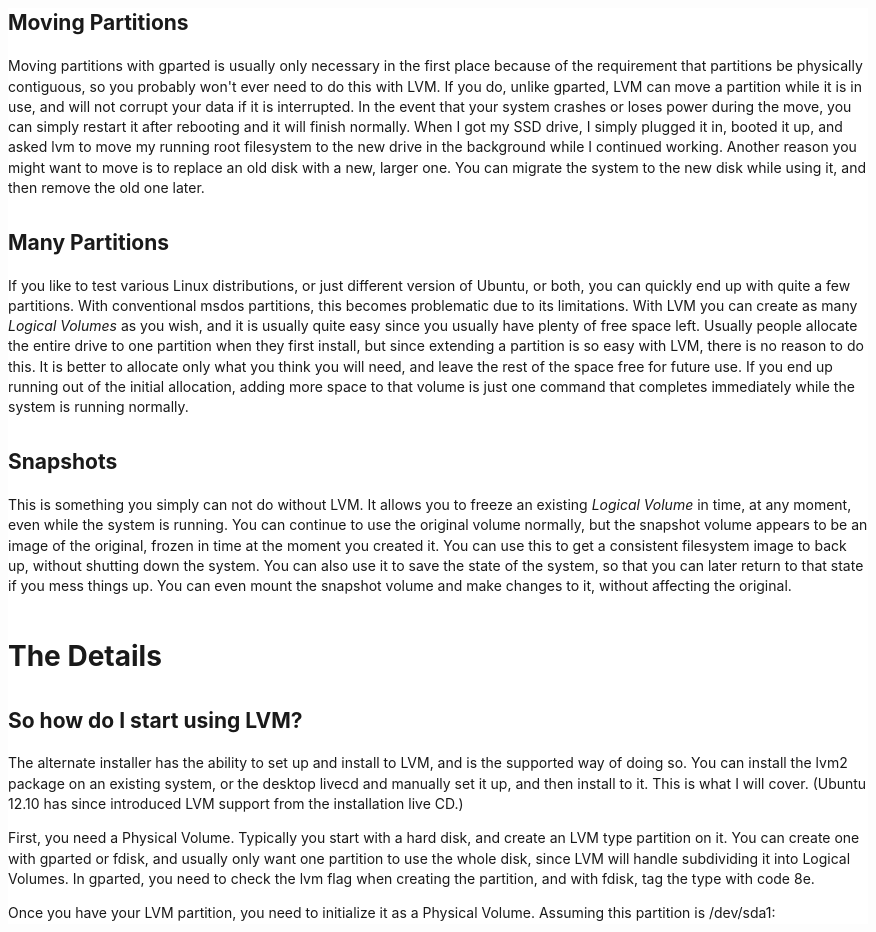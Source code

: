 ## Moving Partitions

Moving partitions with gparted is usually only necessary in the first place because of the requirement that partitions be physically contiguous, so you probably won't ever need to do this with LVM.  If you do, unlike gparted, LVM can move a partition while it is in use, and will not corrupt your data if it is interrupted.  In the event that your system crashes or loses power during the move, you can simply restart it after rebooting and it will finish normally.  When I got my SSD drive, I simply plugged it in, booted it up, and asked lvm to move my running root filesystem to the new drive in the background while I continued working.  Another reason you might want to move is to replace an old disk with a new, larger one.  You can migrate the system to the new disk while using it, and then remove the old one later. 

## Many Partitions

If you like to test various Linux distributions, or just different version of Ubuntu, or both, you can quickly end up with quite a few partitions.  With conventional msdos partitions, this becomes problematic due to its limitations.  With LVM  you can create as many *Logical Volumes* as you wish, and it is usually quite easy since you usually have plenty of free space left.  Usually people allocate the entire drive to one partition when they first install, but since extending a partition is so easy with LVM, there is no reason to do this.  It is better to allocate only what you think you will need, and leave the rest of the space free for future use.  If you end up running out of the initial allocation, adding more space to that volume is just one command that completes immediately while the system is running normally. 

## Snapshots

This is something you simply can not do without LVM.  It allows you to freeze an existing *Logical Volume* in time, at any moment, even while the system is running.  You can continue to use the original volume normally, but the snapshot volume appears to be an image of the original, frozen in time at the moment you created it.  You can use this to get a consistent filesystem image to back up, without shutting down the system.  You can also use it to save the state of the system, so that you can later return to that state if you mess things up.  You can even mount the snapshot volume and make changes to it, without affecting the original. 

# The Details

## So how do I start using LVM?

The alternate installer has the ability to set up and install to LVM, and is the supported way of doing so.  You can install the lvm2 package on an existing system, or the desktop livecd and manually set it up, and then install to it.  This is what I will cover. (Ubuntu 12.10 has since introduced LVM support from the installation live CD.) 

First, you need a Physical Volume.  Typically you start with a hard disk, and create an LVM type partition on it.  You can create one with gparted or fdisk, and usually only want one partition to use the whole disk, since LVM will handle subdividing it into Logical Volumes.  In gparted, you need to check the lvm flag when creating the partition, and with fdisk, tag the type with code 8e. 

Once you have your LVM partition, you need to initialize it as a Physical Volume.  Assuming this partition is /dev/sda1:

--------------------

* WHAT NEEDS TO BE DONE *
Go through the entries and return each line where the word "have" appears.

* ANSWER SECTION *
If you like to test various Linux distributions, or just different version of Ubuntu, or both, you can quickly end up with quite a few partitions.  With conventional msdos partitions, this becomes problematic due to its limitations.  With LVM  you can create as many *Logical Volumes* as you wish, and it is usually quite easy since you usually have plenty of free space left.  Usually people allocate the entire drive to one partition when they first install, but since extending a partition is so easy with LVM, there is no reason to do this.  It is better to allocate only what you think you will need, and leave the rest of the space free for future use.  If you end up running out of the initial allocation, adding more space to that volume is just one command that completes immediately while the system is running normally. 
Once you have your LVM partition, you need to initialize it as a Physical Volume.  Assuming this partition is /dev/sda1:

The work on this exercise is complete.